[Stored data entries]
- - - - -

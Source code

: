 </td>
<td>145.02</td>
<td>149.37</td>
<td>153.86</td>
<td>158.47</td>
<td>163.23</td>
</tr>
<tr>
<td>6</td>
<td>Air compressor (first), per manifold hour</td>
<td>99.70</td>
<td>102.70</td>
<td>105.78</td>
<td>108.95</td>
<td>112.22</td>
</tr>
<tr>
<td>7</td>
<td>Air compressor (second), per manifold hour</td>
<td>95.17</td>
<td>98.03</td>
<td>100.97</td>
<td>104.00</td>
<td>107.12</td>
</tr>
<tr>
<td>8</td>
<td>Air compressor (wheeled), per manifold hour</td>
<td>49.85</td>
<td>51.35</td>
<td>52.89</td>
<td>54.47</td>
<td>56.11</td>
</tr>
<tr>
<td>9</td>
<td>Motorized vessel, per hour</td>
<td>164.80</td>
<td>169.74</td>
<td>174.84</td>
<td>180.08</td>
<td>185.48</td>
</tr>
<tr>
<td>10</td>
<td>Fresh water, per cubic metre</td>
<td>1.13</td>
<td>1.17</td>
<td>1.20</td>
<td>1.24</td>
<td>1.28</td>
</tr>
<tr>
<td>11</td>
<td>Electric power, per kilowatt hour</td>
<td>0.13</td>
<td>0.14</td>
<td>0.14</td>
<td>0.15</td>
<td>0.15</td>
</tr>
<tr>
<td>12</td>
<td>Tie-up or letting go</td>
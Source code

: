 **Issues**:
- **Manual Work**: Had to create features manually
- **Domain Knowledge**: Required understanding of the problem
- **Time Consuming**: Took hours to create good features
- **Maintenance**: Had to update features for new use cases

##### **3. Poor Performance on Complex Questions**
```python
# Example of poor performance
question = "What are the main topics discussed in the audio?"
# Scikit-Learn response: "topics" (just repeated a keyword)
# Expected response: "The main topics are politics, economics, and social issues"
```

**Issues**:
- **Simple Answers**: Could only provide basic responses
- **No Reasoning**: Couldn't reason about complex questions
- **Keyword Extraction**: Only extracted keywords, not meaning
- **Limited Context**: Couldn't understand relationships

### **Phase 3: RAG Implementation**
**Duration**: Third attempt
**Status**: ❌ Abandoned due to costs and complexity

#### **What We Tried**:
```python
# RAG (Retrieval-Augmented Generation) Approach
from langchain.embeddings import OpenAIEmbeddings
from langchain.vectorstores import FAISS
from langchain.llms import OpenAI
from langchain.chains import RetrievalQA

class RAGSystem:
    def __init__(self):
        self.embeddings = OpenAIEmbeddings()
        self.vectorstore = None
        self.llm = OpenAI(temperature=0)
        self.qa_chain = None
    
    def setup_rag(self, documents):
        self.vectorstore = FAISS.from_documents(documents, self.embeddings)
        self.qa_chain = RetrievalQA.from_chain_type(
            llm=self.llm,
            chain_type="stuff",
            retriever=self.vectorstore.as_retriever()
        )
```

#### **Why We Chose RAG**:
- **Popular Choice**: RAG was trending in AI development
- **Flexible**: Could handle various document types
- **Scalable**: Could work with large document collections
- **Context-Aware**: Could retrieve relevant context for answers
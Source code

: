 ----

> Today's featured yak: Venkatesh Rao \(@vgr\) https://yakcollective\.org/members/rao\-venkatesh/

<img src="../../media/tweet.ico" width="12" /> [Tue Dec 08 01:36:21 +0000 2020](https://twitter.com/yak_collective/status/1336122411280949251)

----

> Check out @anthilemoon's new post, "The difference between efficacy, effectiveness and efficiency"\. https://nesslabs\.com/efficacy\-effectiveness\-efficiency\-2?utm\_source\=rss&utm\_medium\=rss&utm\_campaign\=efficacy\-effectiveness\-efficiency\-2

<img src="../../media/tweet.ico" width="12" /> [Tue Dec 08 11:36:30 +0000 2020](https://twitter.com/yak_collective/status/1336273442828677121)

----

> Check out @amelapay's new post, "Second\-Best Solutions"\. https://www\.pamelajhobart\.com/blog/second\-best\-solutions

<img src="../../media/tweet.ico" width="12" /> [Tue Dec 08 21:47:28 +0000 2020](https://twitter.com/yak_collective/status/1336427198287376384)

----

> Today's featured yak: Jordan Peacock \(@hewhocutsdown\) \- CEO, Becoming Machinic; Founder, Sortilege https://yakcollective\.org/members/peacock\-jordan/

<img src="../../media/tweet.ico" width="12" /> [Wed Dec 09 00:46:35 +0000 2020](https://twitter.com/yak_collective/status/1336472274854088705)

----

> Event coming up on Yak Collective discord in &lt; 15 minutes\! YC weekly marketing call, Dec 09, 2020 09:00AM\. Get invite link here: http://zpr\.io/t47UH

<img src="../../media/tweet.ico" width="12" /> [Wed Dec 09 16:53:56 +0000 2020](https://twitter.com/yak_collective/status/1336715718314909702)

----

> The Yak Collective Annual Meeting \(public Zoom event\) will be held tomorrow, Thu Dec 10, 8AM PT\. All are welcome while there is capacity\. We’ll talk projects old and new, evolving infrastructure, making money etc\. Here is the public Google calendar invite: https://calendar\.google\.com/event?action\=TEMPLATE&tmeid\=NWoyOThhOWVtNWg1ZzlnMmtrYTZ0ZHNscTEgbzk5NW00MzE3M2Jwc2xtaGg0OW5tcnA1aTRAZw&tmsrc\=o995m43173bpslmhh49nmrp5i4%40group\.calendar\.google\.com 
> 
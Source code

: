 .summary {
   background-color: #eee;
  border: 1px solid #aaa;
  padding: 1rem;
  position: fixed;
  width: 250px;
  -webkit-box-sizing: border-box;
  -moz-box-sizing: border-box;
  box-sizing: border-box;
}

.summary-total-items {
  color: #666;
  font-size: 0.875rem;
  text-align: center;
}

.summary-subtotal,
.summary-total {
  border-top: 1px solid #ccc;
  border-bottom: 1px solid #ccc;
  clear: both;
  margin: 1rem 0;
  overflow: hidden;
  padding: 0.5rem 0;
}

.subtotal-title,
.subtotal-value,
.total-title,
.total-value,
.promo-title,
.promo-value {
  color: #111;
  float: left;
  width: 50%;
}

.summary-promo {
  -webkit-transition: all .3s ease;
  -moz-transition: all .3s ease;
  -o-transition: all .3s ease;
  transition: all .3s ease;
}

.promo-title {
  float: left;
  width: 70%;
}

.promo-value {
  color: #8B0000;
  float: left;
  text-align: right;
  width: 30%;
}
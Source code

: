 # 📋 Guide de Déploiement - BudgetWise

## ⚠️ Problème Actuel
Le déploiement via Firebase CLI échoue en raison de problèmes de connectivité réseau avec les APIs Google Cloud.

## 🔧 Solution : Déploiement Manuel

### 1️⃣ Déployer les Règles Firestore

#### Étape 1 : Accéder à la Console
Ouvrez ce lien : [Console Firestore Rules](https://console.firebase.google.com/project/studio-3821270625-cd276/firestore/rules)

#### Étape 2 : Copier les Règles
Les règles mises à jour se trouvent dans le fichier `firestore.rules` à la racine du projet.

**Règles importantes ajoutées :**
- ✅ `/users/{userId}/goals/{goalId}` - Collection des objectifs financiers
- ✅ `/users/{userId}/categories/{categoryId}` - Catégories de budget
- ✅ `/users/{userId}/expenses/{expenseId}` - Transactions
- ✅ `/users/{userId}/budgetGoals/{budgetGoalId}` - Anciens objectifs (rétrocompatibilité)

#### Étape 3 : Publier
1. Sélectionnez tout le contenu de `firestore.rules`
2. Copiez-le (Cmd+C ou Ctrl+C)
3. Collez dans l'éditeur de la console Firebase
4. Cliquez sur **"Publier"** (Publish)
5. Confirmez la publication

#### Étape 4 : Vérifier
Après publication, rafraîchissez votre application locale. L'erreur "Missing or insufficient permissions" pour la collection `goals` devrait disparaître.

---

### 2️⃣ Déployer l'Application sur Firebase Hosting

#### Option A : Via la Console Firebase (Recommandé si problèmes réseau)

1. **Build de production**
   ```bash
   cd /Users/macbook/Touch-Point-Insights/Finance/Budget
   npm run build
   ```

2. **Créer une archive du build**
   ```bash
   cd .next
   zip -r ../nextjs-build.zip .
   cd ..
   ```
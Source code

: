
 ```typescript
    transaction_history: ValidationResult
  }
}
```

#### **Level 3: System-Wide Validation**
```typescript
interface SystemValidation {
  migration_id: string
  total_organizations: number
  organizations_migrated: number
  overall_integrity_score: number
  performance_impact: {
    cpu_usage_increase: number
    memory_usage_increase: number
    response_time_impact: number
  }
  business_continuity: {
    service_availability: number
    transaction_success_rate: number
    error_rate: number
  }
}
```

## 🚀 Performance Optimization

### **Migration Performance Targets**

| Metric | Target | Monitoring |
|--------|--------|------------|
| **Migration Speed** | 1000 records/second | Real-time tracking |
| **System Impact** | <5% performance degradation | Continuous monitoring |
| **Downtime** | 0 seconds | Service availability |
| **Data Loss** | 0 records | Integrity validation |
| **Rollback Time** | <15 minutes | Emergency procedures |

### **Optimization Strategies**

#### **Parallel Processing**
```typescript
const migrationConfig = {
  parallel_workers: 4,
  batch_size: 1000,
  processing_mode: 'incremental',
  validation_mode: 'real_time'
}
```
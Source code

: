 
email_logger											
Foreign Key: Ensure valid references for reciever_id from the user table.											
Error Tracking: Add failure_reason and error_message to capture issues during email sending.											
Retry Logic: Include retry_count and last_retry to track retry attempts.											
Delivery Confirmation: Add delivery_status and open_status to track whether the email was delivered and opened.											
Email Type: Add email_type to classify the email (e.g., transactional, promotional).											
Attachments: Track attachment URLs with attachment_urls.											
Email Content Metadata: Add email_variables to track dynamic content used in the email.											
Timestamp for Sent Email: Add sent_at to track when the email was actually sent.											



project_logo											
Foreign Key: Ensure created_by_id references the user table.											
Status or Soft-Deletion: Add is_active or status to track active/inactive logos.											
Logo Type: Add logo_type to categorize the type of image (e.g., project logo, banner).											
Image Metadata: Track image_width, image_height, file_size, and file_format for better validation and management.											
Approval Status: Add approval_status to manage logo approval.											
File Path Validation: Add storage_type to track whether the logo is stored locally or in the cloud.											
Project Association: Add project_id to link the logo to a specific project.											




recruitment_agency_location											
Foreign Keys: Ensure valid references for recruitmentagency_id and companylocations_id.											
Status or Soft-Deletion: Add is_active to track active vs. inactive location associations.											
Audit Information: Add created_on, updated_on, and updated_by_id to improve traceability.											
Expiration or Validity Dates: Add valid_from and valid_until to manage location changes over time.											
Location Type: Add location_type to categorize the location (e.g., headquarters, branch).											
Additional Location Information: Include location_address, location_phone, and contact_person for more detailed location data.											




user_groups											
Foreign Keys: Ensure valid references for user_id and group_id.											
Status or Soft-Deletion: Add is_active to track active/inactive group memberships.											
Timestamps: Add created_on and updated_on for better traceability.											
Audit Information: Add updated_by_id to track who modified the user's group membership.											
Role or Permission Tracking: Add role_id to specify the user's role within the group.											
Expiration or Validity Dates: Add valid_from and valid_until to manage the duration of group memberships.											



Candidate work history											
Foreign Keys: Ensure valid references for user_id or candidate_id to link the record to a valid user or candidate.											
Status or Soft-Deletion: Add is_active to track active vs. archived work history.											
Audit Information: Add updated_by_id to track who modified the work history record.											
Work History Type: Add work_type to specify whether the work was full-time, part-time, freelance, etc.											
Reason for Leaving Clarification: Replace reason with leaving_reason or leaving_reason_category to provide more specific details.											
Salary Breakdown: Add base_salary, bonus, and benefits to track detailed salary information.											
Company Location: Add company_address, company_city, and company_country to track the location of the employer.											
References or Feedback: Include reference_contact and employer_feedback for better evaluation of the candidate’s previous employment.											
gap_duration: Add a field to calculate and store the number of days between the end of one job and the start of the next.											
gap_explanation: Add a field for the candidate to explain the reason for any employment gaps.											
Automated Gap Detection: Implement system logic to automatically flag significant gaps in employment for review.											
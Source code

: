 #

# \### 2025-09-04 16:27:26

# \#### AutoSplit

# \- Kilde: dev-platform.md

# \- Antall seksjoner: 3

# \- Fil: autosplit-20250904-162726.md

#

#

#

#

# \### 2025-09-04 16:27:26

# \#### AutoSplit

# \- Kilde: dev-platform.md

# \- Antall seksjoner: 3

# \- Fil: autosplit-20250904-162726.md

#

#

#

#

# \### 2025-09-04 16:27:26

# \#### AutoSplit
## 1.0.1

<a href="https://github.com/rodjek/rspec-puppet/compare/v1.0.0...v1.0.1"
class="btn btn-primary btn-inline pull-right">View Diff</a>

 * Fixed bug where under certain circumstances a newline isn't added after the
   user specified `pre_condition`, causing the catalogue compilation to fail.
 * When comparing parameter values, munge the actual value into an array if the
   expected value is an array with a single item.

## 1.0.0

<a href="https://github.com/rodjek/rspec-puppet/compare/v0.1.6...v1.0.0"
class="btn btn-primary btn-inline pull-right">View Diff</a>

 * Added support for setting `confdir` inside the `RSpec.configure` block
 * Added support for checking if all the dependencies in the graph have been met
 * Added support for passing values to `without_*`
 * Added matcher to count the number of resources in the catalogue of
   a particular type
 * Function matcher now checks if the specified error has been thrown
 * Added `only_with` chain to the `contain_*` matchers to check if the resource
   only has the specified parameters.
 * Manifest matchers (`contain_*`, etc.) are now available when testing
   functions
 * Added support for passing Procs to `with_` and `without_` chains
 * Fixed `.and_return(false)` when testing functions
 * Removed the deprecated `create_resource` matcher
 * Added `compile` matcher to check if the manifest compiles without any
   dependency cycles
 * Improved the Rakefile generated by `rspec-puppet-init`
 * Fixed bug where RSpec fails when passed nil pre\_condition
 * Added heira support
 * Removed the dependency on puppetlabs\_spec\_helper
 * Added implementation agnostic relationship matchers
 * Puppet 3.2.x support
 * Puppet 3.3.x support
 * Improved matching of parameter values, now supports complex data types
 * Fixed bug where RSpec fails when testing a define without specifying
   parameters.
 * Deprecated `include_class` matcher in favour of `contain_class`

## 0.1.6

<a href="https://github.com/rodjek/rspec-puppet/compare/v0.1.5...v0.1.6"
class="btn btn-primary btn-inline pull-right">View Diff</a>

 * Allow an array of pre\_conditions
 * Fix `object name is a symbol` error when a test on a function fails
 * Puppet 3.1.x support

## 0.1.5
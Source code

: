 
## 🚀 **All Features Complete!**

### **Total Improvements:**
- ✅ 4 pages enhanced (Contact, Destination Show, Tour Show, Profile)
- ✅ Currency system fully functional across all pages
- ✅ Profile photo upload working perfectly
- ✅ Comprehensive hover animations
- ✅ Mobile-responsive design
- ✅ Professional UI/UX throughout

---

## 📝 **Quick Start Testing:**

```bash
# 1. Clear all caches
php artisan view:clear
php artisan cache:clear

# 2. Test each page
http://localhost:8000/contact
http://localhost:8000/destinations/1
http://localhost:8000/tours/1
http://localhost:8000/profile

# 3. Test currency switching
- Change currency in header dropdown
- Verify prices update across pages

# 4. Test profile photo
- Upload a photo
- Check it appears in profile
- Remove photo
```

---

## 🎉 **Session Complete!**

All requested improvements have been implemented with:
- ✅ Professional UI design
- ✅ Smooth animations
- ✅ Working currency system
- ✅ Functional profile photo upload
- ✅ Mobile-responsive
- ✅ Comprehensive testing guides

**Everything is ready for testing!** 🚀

- - - - -

What you should do — Note every line of the entries in which "color" appears, and copy it down.

Final answer —
   background-color: #eee;
  color: #666;
  color: #111;
  color: #8B0000;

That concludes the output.